Rather, we should act in a manner which pursues good. We are to assume the best, not the worst. We are to be generous and open in debate, acknowledging we don’t hold a monopoly on truth. We are to look to find common ground and address the issues as opposed to self-exaltation or self-interest.
A good question to ask as you look through the manifestos, canvas, discuss, and eventually vote is ‘what can we, as Christians, affirm and what must we disagree with?’ No one party or individual holds the equivalent of the gospel. With this in mind there will always be flaws in their thinking, but we can also find elements of God’s truth.
((3)) SEEK GUIDANCE
In our pursuit of God’s truth, we must consult scripture to understand what the Bible has to say about government and what it exists for. First and foremost, the Bible is clear that our true hope does not rest in earthly governments. Psalm 146:3-5 makes this very clear:
‘Do not put your trust in princes,
in human beings, who cannot save.
When their spirit departs, they return to the ground;
on that very day their plans come to nothing.
Blessed are those whose help is the God of Jacob,
whose hope is in the Lord their God.’
When we recognise that no election will solve the deeply-rooted problems, it frees us to be generous towards others and to recognise the flaws of our own position. More importantly, it reminds us that God is the one in control and that salvation is found in Jesus and Jesus alone. No party, leader, or manifesto can change that fact.

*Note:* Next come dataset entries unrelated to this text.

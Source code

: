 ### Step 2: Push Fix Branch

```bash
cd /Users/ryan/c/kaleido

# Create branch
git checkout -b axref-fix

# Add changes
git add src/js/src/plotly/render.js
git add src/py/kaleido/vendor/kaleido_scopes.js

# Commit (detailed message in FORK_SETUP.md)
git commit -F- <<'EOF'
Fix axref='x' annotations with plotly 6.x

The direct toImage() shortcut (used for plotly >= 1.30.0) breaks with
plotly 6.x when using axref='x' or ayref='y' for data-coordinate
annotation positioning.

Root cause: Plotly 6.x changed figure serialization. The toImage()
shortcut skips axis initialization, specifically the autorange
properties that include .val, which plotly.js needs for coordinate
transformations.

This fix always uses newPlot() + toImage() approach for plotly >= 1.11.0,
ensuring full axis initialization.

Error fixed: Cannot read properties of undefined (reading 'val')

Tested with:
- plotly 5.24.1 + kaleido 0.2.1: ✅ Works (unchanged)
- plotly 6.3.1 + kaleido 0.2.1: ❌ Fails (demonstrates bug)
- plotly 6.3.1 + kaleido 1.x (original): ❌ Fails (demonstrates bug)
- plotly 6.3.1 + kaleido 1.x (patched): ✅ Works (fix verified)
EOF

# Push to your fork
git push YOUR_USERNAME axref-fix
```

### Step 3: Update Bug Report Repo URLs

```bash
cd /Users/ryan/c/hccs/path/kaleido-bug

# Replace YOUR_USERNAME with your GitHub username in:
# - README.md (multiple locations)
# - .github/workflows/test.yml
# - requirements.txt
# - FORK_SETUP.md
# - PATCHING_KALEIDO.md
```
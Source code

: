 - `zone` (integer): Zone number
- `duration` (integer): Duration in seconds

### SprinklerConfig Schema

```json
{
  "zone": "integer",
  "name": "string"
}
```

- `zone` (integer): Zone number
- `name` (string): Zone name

This is why God limits the power of governments for they naturally assume the place of God when we put our hope in them. John 19:8-11 makes clear that governments have no power except that which God gives them. Deuteronomy 17:14-20 shows God limiting the power of governments to prevent them from exploiting the people they are meant to serve. We should pursue limited government therefore - not in a libertarian, free-market sense, but in terms of recognising the limits of what government can achieve with respect to the role God gives them.
Scripture also highlights the importance of personal character in those we elect. 1 Samuel 16:7 reveals that God looks at the heart first and foremost. We therefore ought to pursue pure hearts in ourselves and in our leaders.
The role of governments is overwhelmingly for positive purposes throughout scripture. Psalm 72 provides an outline of what to pray for our governments and reveals God’s desire for governments to promote human flourishing, protect the vulnerable, and uphold justice. This is something to guide our engagement and to shape our prayers for the future.
Elections are not easy and it can be difficult to know what to do. But give thanks that we can know what is good and we can trust in one who rules perfectly and has authority over all earthly rulers.